I decided this after a New York City shopping binge. I was there on a girlfriend get-together weekend. I landed a day early to meet with my literary agent and made the fortunate mistake of discovering Forever 21, all alone, with no hip clothes in my suitcase to speak of and an American Express card with a zero balance. After three hours, I renamed the store Forever 35, wondering how long I could shop here before I started to come off like a middle-aged cougar. When the total cost of my fifteen items was only cents over one hundred dollars, I cracked a joke to the twenty one year old smacking her gum behind the counter, “Well, then. I guess we won’t mention the slave labor that must have made these prices possible?” She smirked while demagnetizing the electronic article surveillance tag off my tweed gauchos.
After that trip, I made a pact with myself that I would no longer shop. It just wasn’t where I was going to put my money anymore. Plus, the clothing I could afford was keeping young girls at their sewing machines way past their bedtimes. I reasoned that I could have a nice coat here, a pair of boots there, and that specialty items were okay if they aligned with my new motto of quality, not quantity. But full-on shopping binges that had to be tamed like unhealthy habits from the past––those were off limits. I faltered later the following year on a trip to London to see my best friend. She introduced me to TopShop and how their seventy quid jeans never changed style. Since then I’ve grown proud of myself, because I’ve yet to cross the electronic alarm barrier in any H&M.

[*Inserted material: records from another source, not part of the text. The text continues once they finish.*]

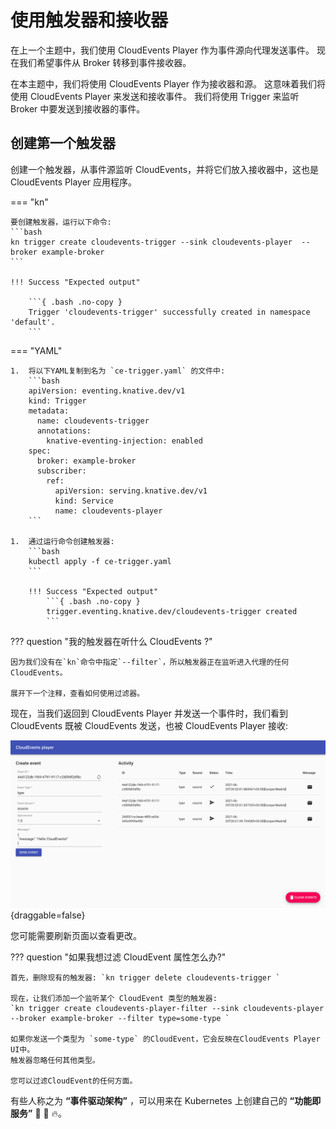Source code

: # 使用触发器和接收器

在上一个主题中，我们使用 CloudEvents Player 作为事件源向代理发送事件。
现在我们希望事件从 Broker 转移到事件接收器。

在本主题中，我们将使用 CloudEvents Player 作为接收器和源。
这意味着我们将使用 CloudEvents Player 来发送和接收事件。
我们将使用 Trigger 来监听 Broker 中要发送到接收器的事件。

## 创建第一个触发器

创建一个触发器，从事件源监听 CloudEvents，并将它们放入接收器中，这也是 CloudEvents Player 应用程序。

=== "kn"

    要创建触发器，运行以下命令:
    ```bash
    kn trigger create cloudevents-trigger --sink cloudevents-player  --broker example-broker
    ```

    !!! Success "Expected output"

        ```{ .bash .no-copy }
        Trigger 'cloudevents-trigger' successfully created in namespace 'default'.
        ```

=== "YAML"

    1.  将以下YAML复制到名为 `ce-trigger.yaml` 的文件中:
        ```bash
        apiVersion: eventing.knative.dev/v1
        kind: Trigger
        metadata:
          name: cloudevents-trigger
          annotations:
            knative-eventing-injection: enabled
        spec:
          broker: example-broker
          subscriber:
            ref:
              apiVersion: serving.knative.dev/v1
              kind: Service
              name: cloudevents-player
        ```

    1.  通过运行命令创建触发器:
        ```bash
        kubectl apply -f ce-trigger.yaml
        ```

        !!! Success "Expected output"
            ```{ .bash .no-copy }
            trigger.eventing.knative.dev/cloudevents-trigger created
            ```

??? question "我的触发器在听什么 CloudEvents ?"

    因为我们没有在`kn`命令中指定`--filter`，所以触发器正在监听进入代理的任何CloudEvents。

    展开下一个注释，查看如何使用过滤器。

现在，当我们返回到 CloudEvents Player 并发送一个事件时，我们看到 CloudEvents 既被 CloudEvents 发送，也被 CloudEvents Player 接收:

![CloudEvents Player user interface](images/event_received.png){draggable=false}

您可能需要刷新页面以查看更改。

??? question "如果我想过滤 CloudEvent 属性怎么办?"

    首先，删除现有的触发器: `kn trigger delete cloudevents-trigger `

    现在，让我们添加一个监听某个 CloudEvent 类型的触发器:
    `kn trigger create cloudevents-player-filter --sink cloudevents-player --broker example-broker --filter type=some-type `

    如果你发送一个类型为 `some-type` 的CloudEvent，它会反映在CloudEvents Player UI中。
    触发器忽略任何其他类型。

    您可以过滤CloudEvent的任何方面。

有些人称之为 **“事件驱动架构”** ，可以用来在 Kubernetes 上创建自己的 **“功能即服务”** :tada: :taco: :fire:。
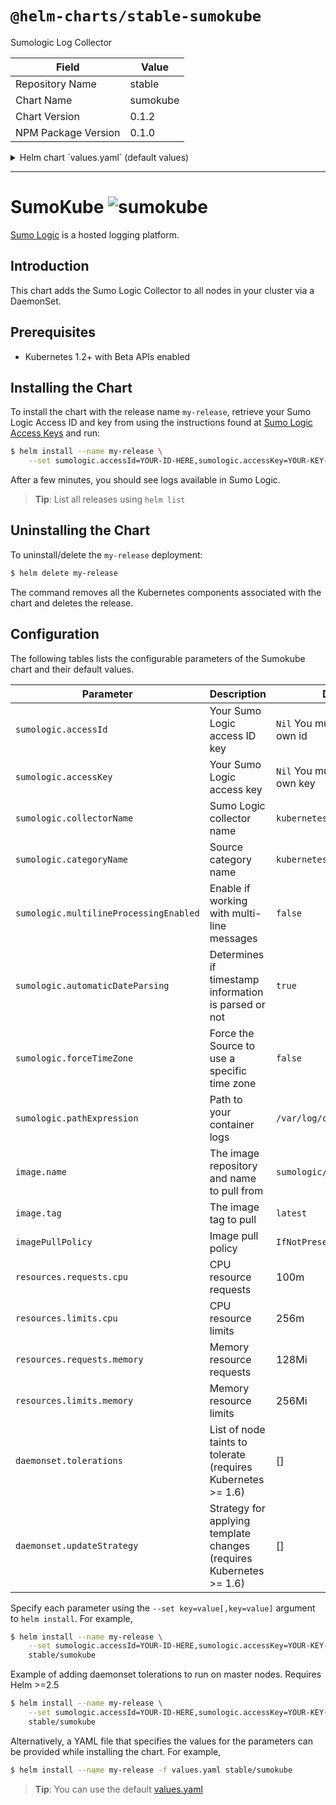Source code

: # `@helm-charts/stable-sumokube`

Sumologic Log Collector

| Field               | Value    |
| ------------------- | -------- |
| Repository Name     | stable   |
| Chart Name          | sumokube |
| Chart Version       | 0.1.2    |
| NPM Package Version | 0.1.0    |

<details>

<summary>Helm chart `values.yaml` (default values)</summary>

```yaml
# Default values for sumokube.
image:
  name: sumologic/collector
  tag: latest
  pullPolicy: IfNotPresent

sumologic:
  ## You'll need to set this to your Sumologic API access key and access ID
  ## before the agent will run.
  ## ref: https://help.sumologic.com/Manage/Security/Access_Keys
  ##
  # accessId:
  # accessKey:

  collectorName: 'kubernetes-collector'

  ## A full list of configurable JSON source options can be found at:
  ## https://help.sumologic.com/Send_Data/Sources/03Use_JSON_to_Configure_Sources
  # categoryName: "kubernetes"
  # multilineProcessingEnabled:
  # automaticDateParsing:
  # forceTimeZone:
  # pathExpression:

resources:
  requests:
    cpu: 100m
    memory: 128Mi
  limits:
    cpu: 256m
    memory: 256Mi

daemonset:
  tolerations: []
```

</details>

---

# SumoKube ![sumokube](/stable/sumokube/sumokube.jpg)

[Sumo Logic](https://www.sumologic.com/) is a hosted logging platform.

## Introduction

This chart adds the Sumo Logic Collector to all nodes in your cluster via a DaemonSet.

## Prerequisites

- Kubernetes 1.2+ with Beta APIs enabled

## Installing the Chart

To install the chart with the release name `my-release`, retrieve your Sumo Logic Access ID and key from using the instructions found at [Sumo Logic Access Keys](https://help.sumologic.com/Manage/Security/Access_Keys) and run:

```bash
$ helm install --name my-release \
    --set sumologic.accessId=YOUR-ID-HERE,sumologic.accessKey=YOUR-KEY-HERE stable/sumokube
```

After a few minutes, you should see logs available in Sumo Logic.

> **Tip**: List all releases using `helm list`

## Uninstalling the Chart

To uninstall/delete the `my-release` deployment:

```bash
$ helm delete my-release
```

The command removes all the Kubernetes components associated with the chart and deletes the release.

## Configuration

The following tables lists the configurable parameters of the Sumokube chart and their default values.

| Parameter                              | Description                                                         | Default                             |
| -------------------------------------- | ------------------------------------------------------------------- | ----------------------------------- |
| `sumologic.accessId`                   | Your Sumo Logic access ID key                                       | `Nil` You must provide your own id  |
| `sumologic.accessKey`                  | Your Sumo Logic access key                                          | `Nil` You must provide your own key |
| `sumologic.collectorName`              | Sumo Logic collector name                                           | `kubernetes-collector`              |
| `sumologic.categoryName`               | Source category name                                                | `kubernetes`                        |
| `sumologic.multilineProcessingEnabled` | Enable if working with multi-line messages                          | `false`                             |
| `sumologic.automaticDateParsing`       | Determines if timestamp information is parsed or not                | `true`                              |
| `sumologic.forceTimeZone`              | Force the Source to use a specific time zone                        | `false`                             |
| `sumologic.pathExpression`             | Path to your container logs                                         | `/var/log/containers/*.log`         |
| `image.name`                           | The image repository and name to pull from                          | `sumologic/collector`               |
| `image.tag`                            | The image tag to pull                                               | `latest`                            |
| `imagePullPolicy`                      | Image pull policy                                                   | `IfNotPresent`                      |
| `resources.requests.cpu`               | CPU resource requests                                               | 100m                                |
| `resources.limits.cpu`                 | CPU resource limits                                                 | 256m                                |
| `resources.requests.memory`            | Memory resource requests                                            | 128Mi                               |
| `resources.limits.memory`              | Memory resource limits                                              | 256Mi                               |
| `daemonset.tolerations`                | List of node taints to tolerate (requires Kubernetes >= 1.6)        | []                                  |
| `daemonset.updateStrategy`             | Strategy for applying template changes (requires Kubernetes >= 1.6) | []                                  |

Specify each parameter using the `--set key=value[,key=value]` argument to `helm install`. For example,

```bash
$ helm install --name my-release \
    --set sumologic.accessId=YOUR-ID-HERE,sumologic.accessKey=YOUR-KEY-HERE,sumologic.categoryName=my-source-category-name \
    stable/sumokube
```

Example of adding daemonset tolerations to run on master nodes. Requires Helm >=2.5

```bash
$ helm install --name my-release \
    --set sumologic.accessId=YOUR-ID-HERE,sumologic.accessKey=YOUR-KEY-HERE,sumologic.categoryName=my-source-category-name,daemonset.tolerations[0].effect=NoSchedule,daemonset.tolerations[0].key=node-role.kubernetes.io/master \
    stable/sumokube
```

Alternatively, a YAML file that specifies the values for the parameters can be provided while installing the chart. For example,

```bash
$ helm install --name my-release -f values.yaml stable/sumokube
```

> **Tip**: You can use the default [values.yaml](values.yaml)
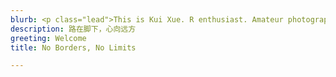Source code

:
 ```yaml
---
blurb: <p class="lead">This is Kui Xue. R enthusiast. Amateur photographer, especially interested in Night Sky Photography. No Borders, No Limits.</p><p class="lead"><a href="https://github.com/willfaught/paige">A simple Hugo theme.</a></p>
description: 路在脚下，心向远方
greeting: Welcome
title: No Borders, No Limits

---
```

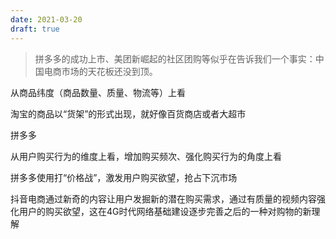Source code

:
 ```yaml
---
date: 2021-03-20
draft: true
---
```




> 拼多多的成功上市、美团新崛起的社区团购等似乎在告诉我们一个事实：中国电商市场的天花板还没到顶。

<!--more-->



从商品纬度（商品数量、质量、物流等）上看

淘宝的商品以“货架”的形式出现，就好像百货商店或者大超市

拼多多



从用户购买行为的维度上看，增加购买频次、强化购买行为的角度上看

拼多多使用打“价格战”，激发用户购买欲望，抢占下沉市场

抖音电商通过新奇的内容让用户发掘新的潜在购买需求，通过有质量的视频内容强化用户的购买欲望，这在4G时代网络基础建设逐步完善之后的一种对购物的新理解

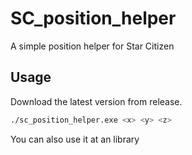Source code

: # SC_position_helper
 A simple position helper for Star Citizen

 ## Usage
 Download the latest version from release.
```bash
./sc_position_helper.exe <x> <y> <z>
```

You can also use it at an library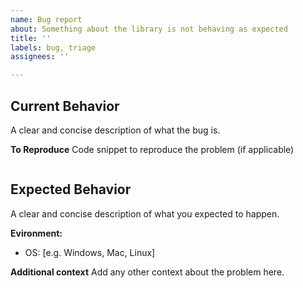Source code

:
 ```yaml
---
name: Bug report
about: Something about the library is not behaving as expected
title: ''
labels: bug, triage
assignees: ''

---
```


## Current Behavior
A clear and concise description of what the bug is.

**To Reproduce**
Code snippet to reproduce the problem (if applicable)
```go

```

## Expected Behavior
A clear and concise description of what you expected to happen.

**Evironment:**
 - OS: [e.g. Windows, Mac, Linux]

**Additional context**
Add any other context about the problem here.
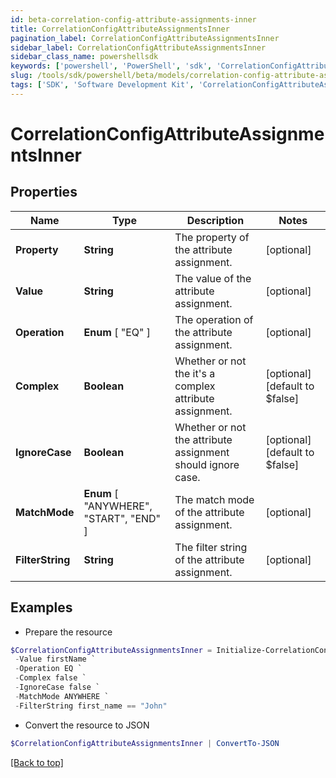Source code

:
 ```yaml
---
id: beta-correlation-config-attribute-assignments-inner
title: CorrelationConfigAttributeAssignmentsInner
pagination_label: CorrelationConfigAttributeAssignmentsInner
sidebar_label: CorrelationConfigAttributeAssignmentsInner
sidebar_class_name: powershellsdk
keywords: ['powershell', 'PowerShell', 'sdk', 'CorrelationConfigAttributeAssignmentsInner', 'BetaCorrelationConfigAttributeAssignmentsInner'] 
slug: /tools/sdk/powershell/beta/models/correlation-config-attribute-assignments-inner
tags: ['SDK', 'Software Development Kit', 'CorrelationConfigAttributeAssignmentsInner', 'BetaCorrelationConfigAttributeAssignmentsInner']
---
```



# CorrelationConfigAttributeAssignmentsInner

## Properties

Name | Type | Description | Notes
------------ | ------------- | ------------- | -------------
**Property** | **String** | The property of the attribute assignment. | [optional] 
**Value** | **String** | The value of the attribute assignment. | [optional] 
**Operation** |  **Enum** [  "EQ" ] | The operation of the attribute assignment. | [optional] 
**Complex** | **Boolean** | Whether or not the it's a complex attribute assignment. | [optional] [default to $false]
**IgnoreCase** | **Boolean** | Whether or not the attribute assignment should ignore case. | [optional] [default to $false]
**MatchMode** |  **Enum** [  "ANYWHERE",    "START",    "END" ] | The match mode of the attribute assignment. | [optional] 
**FilterString** | **String** | The filter string of the attribute assignment. | [optional] 

## Examples

- Prepare the resource
```powershell
$CorrelationConfigAttributeAssignmentsInner = Initialize-CorrelationConfigAttributeAssignmentsInner  -Property first_name `
 -Value firstName `
 -Operation EQ `
 -Complex false `
 -IgnoreCase false `
 -MatchMode ANYWHERE `
 -FilterString first_name == "John"
```

- Convert the resource to JSON
```powershell
$CorrelationConfigAttributeAssignmentsInner | ConvertTo-JSON
```


[[Back to top]](#) 

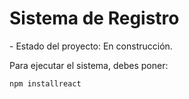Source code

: <h1>Sistema de Registro</h1>
- Estado del proyecto: En construcción.

Para ejecutar el sistema, debes poner:

```npm installreact```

In an attempt to stay clean, I enrolled a few girlfriends in my shop-free effort. My friend/neighbor and I started an open-closet policy. What was mine was also hers. This required trust, similar styles, and an ethic on how to treat clothes. Luckily, I now have something new to show off every month. Another girlfriend who works nearby meets me for my invention of “The Poor Girls” Picnic. It usually happens toward the end of the month when we have at least eight dollars to our name (not because we shopped, but because we love calling this pricey city home). I clean out my fridge and cupboards of mid-week grocery purchases and bring us a picnic where I unpack my plates bought in Bangkok, our tasty snacks, and a few clothing items from my closet. She brings a couple of sweaters or pants to trade, and it feels just like a ladies shopping lunch date, minus a balance on our credit cards.
When I thought about sharing this clothing swap idea with other women in my life, I did a quick Google search to find that the idea had already been mastered in my own backyard. No surprise here, since nine times out of ten when I’m curious about an idea, there’s a clever woman around my San Francisco corner who has already thought of it. And for clothing swaps, that woman is Suzanne Agasi.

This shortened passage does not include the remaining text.